* How to complete this task:
Would you return exactly the lines below from the line with "International Symposium on" through the line with "- RestEasy 3.0.16 Restful web service.", both included, and nothing else, leaving out the pictures?

* Pictures paired with source code:
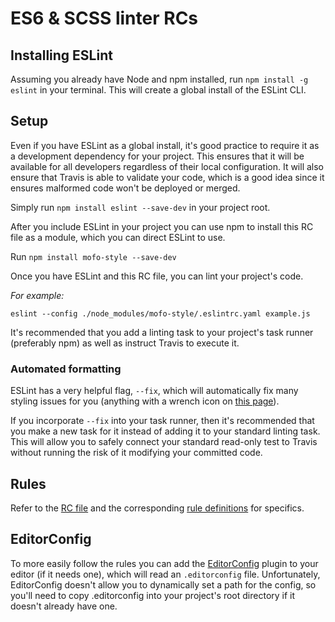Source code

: # ES6 & SCSS linter RCs

## Installing ESLint

Assuming you already have Node and npm installed, run `npm install -g eslint` in your terminal. This will create a global install of the ESLint CLI.

## Setup

Even if you have ESLint as a global install, it's good practice to require it as a development dependency for your project. This ensures that it will be available for all developers regardless of their local configuration. It will also ensure that Travis is able to validate your code, which is a good idea since it ensures malformed code won't be deployed or merged.

Simply run `npm install eslint --save-dev` in your project root.

After you include ESLint in your project you can use npm to install this RC file as a module, which you can direct ESLint to use.

Run `npm install mofo-style --save-dev`

Once you have ESLint and this RC file, you can lint your project's code.

*For example:*

`eslint --config ./node_modules/mofo-style/.eslintrc.yaml example.js`

It's recommended that you add a linting task to your project's task runner (preferably npm) as well as instruct Travis to execute it.

### Automated formatting

ESLint has a very helpful flag, `--fix`, which will automatically fix many styling issues for you (anything with a wrench icon on [this page](http://eslint.org/docs/rules/)).

If you incorporate `--fix` into your task runner, then it's recommended that you make a new task for it instead of adding it to your standard linting task. This will allow you to safely connect your standard read-only test to Travis without running the risk of it modifying your committed code.

## Rules

Refer to the [RC file](https://github.com/MozillaFoundation/javascript-style-guide/blob/master/.eslintrc.yaml) and the corresponding [rule definitions](http://eslint.org/docs/rules) for specifics.

## EditorConfig

To more easily follow the rules you can add the [EditorConfig](http://editorconfig.org/) plugin to your editor (if it needs one), which will read an `.editorconfig` file. Unfortunately, EditorConfig doesn't allow you to dynamically set a path for the config, so you'll need to copy .editorconfig into your project's root directory if it doesn't already have one.
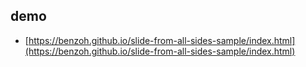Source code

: ## demo

- [https://benzoh.github.io/slide-from-all-sides-sample/index.html](https://benzoh.github.io/slide-from-all-sides-sample/index.html)
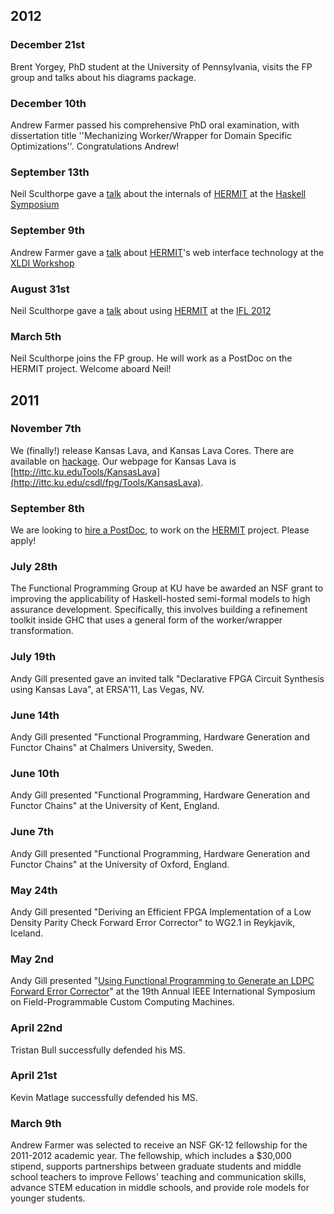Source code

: ## 2012

### December 21st 

Brent Yorgey, PhD student at the University of Pennsylvania, 
visits the FP group and talks about his diagrams package.


### December 10th

Andrew Farmer passed his
comprehensive PhD oral examination,
with dissertation title ''Mechanizing Worker/Wrapper for Domain Specific Optimizations''.
Congratulations Andrew!

### September 13th

Neil Sculthorpe gave a [talk](http://www.youtube.com/watch?v=x2QH3jJCJso) 
about the internals of [HERMIT](/Projects/HERMIT)
at the [Haskell Symposium](http://www.haskell.org/haskell-symposium/2012/)

### September 9th

Andrew Farmer gave a [talk](http://www.youtube.com/watch?v=ivMHHreMTvM) 
about [HERMIT](/Projects/HERMIT)'s web interface technology
at the [XLDI Workshop](http://workshops.inf.ed.ac.uk/xldi2012/)

### August 31st

Neil Sculthorpe gave a [talk](http://www.youtube.com/watch?v=fB6SjYPfye4)
about using [HERMIT](/Projects/HERMIT)
at the [IFL 2012](http://www.cs.ox.ac.uk/conferences/IFL2012/)

### March 5th

Neil Sculthorpe joins the FP group. He will work as a PostDoc on
the HERMIT project. Welcome aboard Neil!

## 2011

### November 7th

We (finally!) release Kansas Lava, and Kansas Lava Cores. There are
available on [hackage](http://hackage.haskell.org). Our webpage for
Kansas Lava is
[http://ittc.ku.eduTools/KansasLava](http://ittc.ku.edu/csdl/fpg/Tools/KansasLava).

### September 8th

We are looking to [hire a PostDoc](/Openings/PostDoc), to work
on the [HERMIT](/Tools/HERMIT) project. Please apply!

### July 28th

The Functional Programming Group at KU have be awarded an NSF grant to
improving the applicability of Haskell-hosted semi-formal models to high
assurance development. Specifically, this involves building a refinement
toolkit inside GHC that uses a general form of the worker/wrapper
transformation.

### July 19th

Andy Gill presented gave an invited talk "Declarative FPGA Circuit
Synthesis using Kansas Lava", at ERSA'11, Las Vegas, NV.

### June 14th

Andy Gill presented "Functional Programming, Hardware Generation and
Functor Chains" at Chalmers University, Sweden.

### June 10th

Andy Gill presented "Functional Programming, Hardware Generation and
Functor Chains" at the University of Kent, England.

### June 7th

Andy Gill presented "Functional Programming, Hardware Generation and
Functor Chains" at the University of Oxford, England.

### May 24th

Andy Gill presented "Deriving an Efficient FPGA Implementation of a Low
Density Parity Check Forward Error Corrector" to WG2.1 in Reykjavik,
Iceland.

### May 2nd

Andy Gill presented "[Using Functional Programming to Generate an LDPC
Forward Error Corrector](/node/106)" at the 19th Annual IEEE
International Symposium on Field-Programmable Custom Computing Machines.

### April 22nd

Tristan Bull successfully defended his MS.

### April 21st

Kevin Matlage successfully defended his MS.

### March 9th

Andrew Farmer was selected to receive an NSF GK-12 fellowship for the
2011-2012 academic year. The fellowship, which includes a \$30,000
stipend, supports partnerships between graduate students and middle
school teachers to improve Fellows' teaching and communication skills,
advance STEM education in middle schools, and provide role models for
younger students.
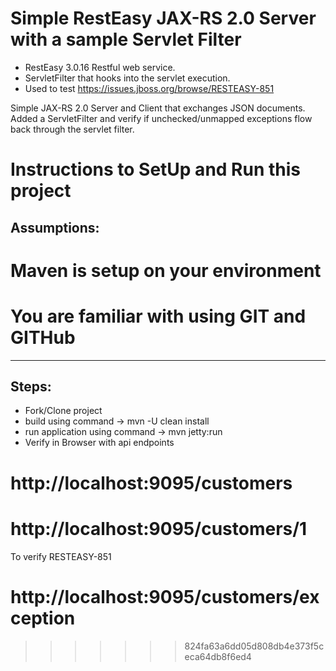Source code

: Simple RestEasy JAX-RS 2.0 Server with a sample Servlet Filter 
=======================================================================

- RestEasy 3.0.16 Restful web service.
- ServletFilter that hooks into the servlet execution.
- Used to test https://issues.jboss.org/browse/RESTEASY-851

Simple JAX-RS 2.0 Server and Client that exchanges JSON documents.
Added a ServletFilter and verify if unchecked/unmapped exceptions flow back through the servlet filter. 

Instructions to SetUp and Run this project
==========================================
Assumptions:
--------------
# Maven is setup on your environment
# You are familiar with using GIT and GITHub

--------
Steps:
---------
- Fork/Clone project
- build using command ->  mvn -U clean install
- run application using command -> mvn jetty:run
- Verify in Browser with api endpoints
# http://localhost:9095/customers
# http://localhost:9095/customers/1

To verify RESTEASY-851
# http://localhost:9095/customers/exception



>>>>>>> 824fa63a6dd05d808db4e373f5ceca64db8f6ed4
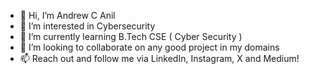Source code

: - 👋 Hi, I’m Andrew C Anil
- 👀 I’m interested in Cybersecurity
- 🌱 I’m currently learning B.Tech CSE ( Cyber Security )
- 💞️ I’m looking to collaborate on any good project in my domains
- 📫 Reach out and follow me via LinkedIn, Instagram, X and Medium!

* Solution to this task:
International Symposium on Field-Programmable Custom Computing Machines.

### April 22nd

Tristan Bull successfully defended his MS.

### April 21st

Kevin Matlage successfully defended his MS.

### March 9th

Andrew Farmer was selected to receive an NSF GK-12 fellowship for the
2011-2012 academic year. The fellowship, which includes a \$30,000
stipend, supports partnerships between graduate students and middle
school teachers to improve Fellows' teaching and communication skills,
advance STEM education in middle schools, and provide role models for
younger students.
Source code

: Simple RestEasy JAX-RS 2.0 Server with a sample Servlet Filter 
=======================================================================

- RestEasy 3.0.16 Restful web service.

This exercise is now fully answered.